> **Data excerpts**
------------------------------------------------------------------------
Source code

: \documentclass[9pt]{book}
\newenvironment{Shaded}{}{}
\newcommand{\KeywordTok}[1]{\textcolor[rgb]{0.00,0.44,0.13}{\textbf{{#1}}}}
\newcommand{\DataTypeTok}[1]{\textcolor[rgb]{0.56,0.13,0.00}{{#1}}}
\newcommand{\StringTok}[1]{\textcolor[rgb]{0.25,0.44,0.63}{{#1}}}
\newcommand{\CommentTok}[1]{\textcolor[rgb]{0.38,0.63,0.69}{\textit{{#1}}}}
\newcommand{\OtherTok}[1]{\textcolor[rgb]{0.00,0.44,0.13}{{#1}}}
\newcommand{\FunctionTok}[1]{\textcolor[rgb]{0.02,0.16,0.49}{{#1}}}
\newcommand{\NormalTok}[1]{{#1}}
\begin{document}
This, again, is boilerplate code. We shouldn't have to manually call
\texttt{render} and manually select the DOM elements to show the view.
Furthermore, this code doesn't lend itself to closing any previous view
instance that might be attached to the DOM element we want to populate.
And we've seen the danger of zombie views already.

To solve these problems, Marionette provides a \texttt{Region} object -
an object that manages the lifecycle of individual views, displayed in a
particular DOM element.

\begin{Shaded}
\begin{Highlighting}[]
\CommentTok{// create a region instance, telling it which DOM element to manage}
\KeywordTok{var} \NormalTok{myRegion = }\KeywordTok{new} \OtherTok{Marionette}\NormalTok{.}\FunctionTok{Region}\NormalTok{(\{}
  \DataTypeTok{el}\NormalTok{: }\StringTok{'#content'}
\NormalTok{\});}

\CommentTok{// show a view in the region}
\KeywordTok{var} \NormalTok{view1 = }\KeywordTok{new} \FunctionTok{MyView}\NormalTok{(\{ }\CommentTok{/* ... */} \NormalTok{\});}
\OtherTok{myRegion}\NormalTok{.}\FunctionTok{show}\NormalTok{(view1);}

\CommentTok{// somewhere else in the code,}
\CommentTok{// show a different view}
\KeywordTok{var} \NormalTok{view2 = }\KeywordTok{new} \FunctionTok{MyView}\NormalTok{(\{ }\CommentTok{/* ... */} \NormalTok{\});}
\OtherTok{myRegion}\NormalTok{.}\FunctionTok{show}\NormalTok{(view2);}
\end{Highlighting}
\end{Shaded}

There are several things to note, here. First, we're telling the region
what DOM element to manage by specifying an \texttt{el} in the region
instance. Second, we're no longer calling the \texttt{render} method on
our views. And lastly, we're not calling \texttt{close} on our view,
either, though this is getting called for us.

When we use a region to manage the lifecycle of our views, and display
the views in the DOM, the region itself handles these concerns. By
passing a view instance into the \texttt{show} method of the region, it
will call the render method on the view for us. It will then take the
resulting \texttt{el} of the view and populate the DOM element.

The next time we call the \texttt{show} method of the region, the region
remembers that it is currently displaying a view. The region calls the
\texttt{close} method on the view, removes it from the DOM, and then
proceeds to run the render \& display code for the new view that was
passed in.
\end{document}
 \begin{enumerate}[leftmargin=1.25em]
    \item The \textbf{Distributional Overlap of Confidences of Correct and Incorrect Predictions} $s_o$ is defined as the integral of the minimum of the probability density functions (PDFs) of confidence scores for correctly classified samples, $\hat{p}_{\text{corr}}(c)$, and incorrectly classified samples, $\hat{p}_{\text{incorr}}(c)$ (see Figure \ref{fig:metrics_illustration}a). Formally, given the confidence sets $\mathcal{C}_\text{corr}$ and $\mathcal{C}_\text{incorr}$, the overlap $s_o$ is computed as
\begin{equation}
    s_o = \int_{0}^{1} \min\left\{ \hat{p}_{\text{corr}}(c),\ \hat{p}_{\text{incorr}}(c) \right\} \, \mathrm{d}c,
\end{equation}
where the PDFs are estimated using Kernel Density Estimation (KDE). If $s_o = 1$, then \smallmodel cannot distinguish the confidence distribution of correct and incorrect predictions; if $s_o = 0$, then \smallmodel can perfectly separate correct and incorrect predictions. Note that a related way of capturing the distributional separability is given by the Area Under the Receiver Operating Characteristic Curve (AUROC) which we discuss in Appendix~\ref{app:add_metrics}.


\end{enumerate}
------------------------------------------------------------------------
> **WHAT YOU NEED TO DO**
If a line in the entries above has the word "which", copy it.

> **RESPONSE BOX**
\CommentTok{// create a region instance, telling it which DOM element to manage}
where the PDFs are estimated using Kernel Density Estimation (KDE). If $s_o = 1$, then \smallmodel cannot distinguish the confidence distribution of correct and incorrect predictions; if $s_o = 0$, then \smallmodel can perfectly separate correct and incorrect predictions. Note that a related way of capturing the distributional separability is given by the Area Under the Receiver Operating Characteristic Curve (AUROC) which we discuss in Appendix~\ref{app:add_metrics}.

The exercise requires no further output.